┏━━

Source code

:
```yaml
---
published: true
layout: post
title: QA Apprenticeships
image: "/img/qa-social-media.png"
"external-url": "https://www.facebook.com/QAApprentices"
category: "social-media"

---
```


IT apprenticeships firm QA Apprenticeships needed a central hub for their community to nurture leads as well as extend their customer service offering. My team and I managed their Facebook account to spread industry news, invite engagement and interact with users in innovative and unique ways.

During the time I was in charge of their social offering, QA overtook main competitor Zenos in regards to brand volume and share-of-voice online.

┗━━

Would you please give back all of the material above exactly as it stands?

### Answer box
Source code

:
```yaml
---
published: true
layout: post
title: QA Apprenticeships
image: "/img/qa-social-media.png"
"external-url": "https://www.facebook.com/QAApprentices"
category: "social-media"

---
```


IT apprenticeships firm QA Apprenticeships needed a central hub for their community to nurture leads as well as extend their customer service offering. My team and I managed their Facebook account to spread industry news, invite engagement and interact with users in innovative and unique ways.

During the time I was in charge of their social offering, QA overtook main competitor Zenos in regards to brand volume and share-of-voice online.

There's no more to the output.